*Problem description:* Report the number of lines of the listing below containing the string "frac", with nothing added.

*Data supplied:*
----
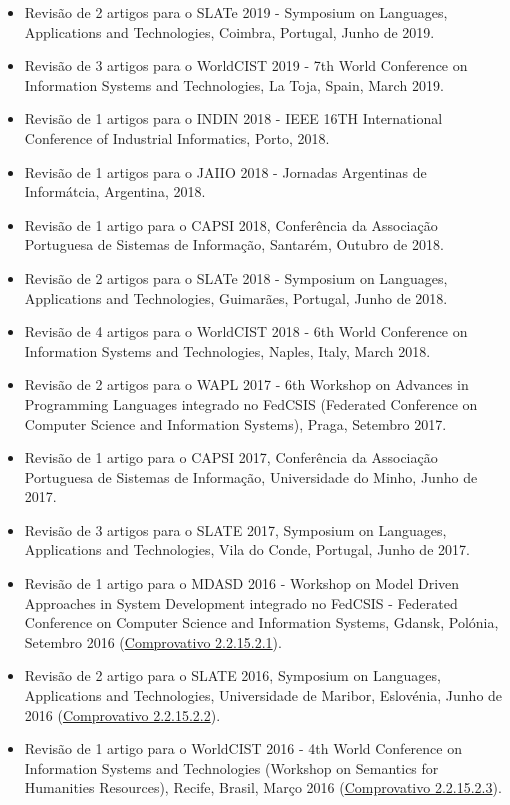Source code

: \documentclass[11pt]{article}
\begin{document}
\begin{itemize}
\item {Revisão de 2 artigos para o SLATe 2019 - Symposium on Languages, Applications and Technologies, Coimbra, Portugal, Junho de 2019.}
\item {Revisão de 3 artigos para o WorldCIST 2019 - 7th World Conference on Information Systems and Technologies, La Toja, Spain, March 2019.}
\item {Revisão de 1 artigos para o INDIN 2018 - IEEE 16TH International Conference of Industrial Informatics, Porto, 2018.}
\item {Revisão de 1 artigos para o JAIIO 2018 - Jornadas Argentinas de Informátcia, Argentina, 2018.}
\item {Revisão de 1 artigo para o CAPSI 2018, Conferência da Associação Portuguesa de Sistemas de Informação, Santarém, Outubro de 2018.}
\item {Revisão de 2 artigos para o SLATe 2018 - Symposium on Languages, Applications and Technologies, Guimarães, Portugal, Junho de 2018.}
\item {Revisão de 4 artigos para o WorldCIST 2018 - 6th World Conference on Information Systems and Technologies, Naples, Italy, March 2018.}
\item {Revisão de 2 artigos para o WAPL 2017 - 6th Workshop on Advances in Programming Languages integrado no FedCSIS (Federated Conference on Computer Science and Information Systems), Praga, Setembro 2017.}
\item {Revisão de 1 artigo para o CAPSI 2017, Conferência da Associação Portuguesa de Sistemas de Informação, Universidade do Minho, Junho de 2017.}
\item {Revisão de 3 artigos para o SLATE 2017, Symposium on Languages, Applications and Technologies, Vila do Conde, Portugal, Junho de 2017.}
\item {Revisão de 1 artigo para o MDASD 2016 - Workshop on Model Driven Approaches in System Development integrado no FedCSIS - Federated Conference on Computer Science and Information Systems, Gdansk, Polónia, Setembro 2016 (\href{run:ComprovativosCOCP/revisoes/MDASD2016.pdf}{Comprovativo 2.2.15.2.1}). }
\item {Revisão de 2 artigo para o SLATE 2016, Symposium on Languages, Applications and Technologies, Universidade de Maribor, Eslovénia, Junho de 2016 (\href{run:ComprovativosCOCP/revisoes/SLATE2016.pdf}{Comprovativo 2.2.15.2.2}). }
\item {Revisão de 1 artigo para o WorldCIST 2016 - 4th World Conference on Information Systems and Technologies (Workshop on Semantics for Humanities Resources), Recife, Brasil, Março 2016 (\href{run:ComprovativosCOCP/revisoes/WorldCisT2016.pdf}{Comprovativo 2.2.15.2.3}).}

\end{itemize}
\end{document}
----
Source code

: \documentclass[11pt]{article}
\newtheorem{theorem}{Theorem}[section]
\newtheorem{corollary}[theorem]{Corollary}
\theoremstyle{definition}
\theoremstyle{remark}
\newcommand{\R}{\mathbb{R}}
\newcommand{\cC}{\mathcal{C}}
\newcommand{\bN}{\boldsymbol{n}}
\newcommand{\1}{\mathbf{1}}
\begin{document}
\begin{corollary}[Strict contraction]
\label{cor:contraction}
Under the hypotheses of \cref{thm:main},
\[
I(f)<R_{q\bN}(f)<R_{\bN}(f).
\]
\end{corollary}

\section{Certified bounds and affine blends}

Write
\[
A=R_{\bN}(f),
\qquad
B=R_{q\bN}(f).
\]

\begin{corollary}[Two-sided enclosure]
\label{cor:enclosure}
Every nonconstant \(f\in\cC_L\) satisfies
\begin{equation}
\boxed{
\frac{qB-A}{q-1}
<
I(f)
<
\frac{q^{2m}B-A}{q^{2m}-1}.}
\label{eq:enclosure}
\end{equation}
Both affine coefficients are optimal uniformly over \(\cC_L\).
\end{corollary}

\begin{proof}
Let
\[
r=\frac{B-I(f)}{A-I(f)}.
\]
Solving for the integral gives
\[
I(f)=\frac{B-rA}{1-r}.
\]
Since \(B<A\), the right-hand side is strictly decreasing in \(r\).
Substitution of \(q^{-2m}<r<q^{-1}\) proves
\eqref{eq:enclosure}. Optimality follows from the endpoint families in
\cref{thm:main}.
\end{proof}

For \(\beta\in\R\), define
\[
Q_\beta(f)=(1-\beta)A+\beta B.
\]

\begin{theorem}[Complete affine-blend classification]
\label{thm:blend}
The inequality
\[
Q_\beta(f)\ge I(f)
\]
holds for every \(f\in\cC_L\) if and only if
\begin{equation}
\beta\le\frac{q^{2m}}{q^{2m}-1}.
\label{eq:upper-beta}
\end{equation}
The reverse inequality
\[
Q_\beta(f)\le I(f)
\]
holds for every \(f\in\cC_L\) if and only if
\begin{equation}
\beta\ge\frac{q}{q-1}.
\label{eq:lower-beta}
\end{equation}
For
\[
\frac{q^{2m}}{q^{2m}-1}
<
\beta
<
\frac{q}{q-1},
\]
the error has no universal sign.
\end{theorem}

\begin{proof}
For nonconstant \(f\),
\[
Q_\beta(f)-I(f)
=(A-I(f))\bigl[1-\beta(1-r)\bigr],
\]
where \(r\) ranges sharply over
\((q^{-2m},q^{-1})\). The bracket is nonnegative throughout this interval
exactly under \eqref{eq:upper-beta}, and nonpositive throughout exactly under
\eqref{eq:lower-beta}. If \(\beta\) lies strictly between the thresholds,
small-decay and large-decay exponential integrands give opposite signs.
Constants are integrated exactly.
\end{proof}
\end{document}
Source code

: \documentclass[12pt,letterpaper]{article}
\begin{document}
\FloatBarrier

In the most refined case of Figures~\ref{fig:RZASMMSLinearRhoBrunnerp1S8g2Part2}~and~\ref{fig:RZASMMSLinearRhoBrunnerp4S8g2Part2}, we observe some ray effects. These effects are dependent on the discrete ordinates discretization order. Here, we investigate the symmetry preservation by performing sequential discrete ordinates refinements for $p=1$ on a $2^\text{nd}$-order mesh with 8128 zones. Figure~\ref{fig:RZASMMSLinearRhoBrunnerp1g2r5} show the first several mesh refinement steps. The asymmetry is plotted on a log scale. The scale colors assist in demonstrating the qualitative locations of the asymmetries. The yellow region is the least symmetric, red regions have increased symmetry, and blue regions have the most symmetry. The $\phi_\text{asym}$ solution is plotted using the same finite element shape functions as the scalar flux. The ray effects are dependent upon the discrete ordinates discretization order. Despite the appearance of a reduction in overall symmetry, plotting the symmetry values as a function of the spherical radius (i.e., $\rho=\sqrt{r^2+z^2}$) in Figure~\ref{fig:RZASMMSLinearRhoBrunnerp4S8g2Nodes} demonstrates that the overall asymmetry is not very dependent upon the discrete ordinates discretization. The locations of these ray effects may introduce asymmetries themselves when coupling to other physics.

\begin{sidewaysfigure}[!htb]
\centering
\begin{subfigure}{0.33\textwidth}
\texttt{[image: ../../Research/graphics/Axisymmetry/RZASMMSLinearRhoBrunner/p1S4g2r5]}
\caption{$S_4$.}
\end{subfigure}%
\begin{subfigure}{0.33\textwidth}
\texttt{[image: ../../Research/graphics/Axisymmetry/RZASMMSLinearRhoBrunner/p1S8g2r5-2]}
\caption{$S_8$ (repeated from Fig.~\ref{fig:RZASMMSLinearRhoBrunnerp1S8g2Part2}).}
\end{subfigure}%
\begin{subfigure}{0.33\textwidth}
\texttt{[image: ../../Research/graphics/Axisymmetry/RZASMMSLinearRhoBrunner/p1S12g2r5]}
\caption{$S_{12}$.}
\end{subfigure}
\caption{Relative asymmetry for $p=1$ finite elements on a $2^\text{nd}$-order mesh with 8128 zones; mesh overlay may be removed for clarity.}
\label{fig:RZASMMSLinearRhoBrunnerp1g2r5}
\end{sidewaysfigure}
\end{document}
----
*Result of this exercise:* 8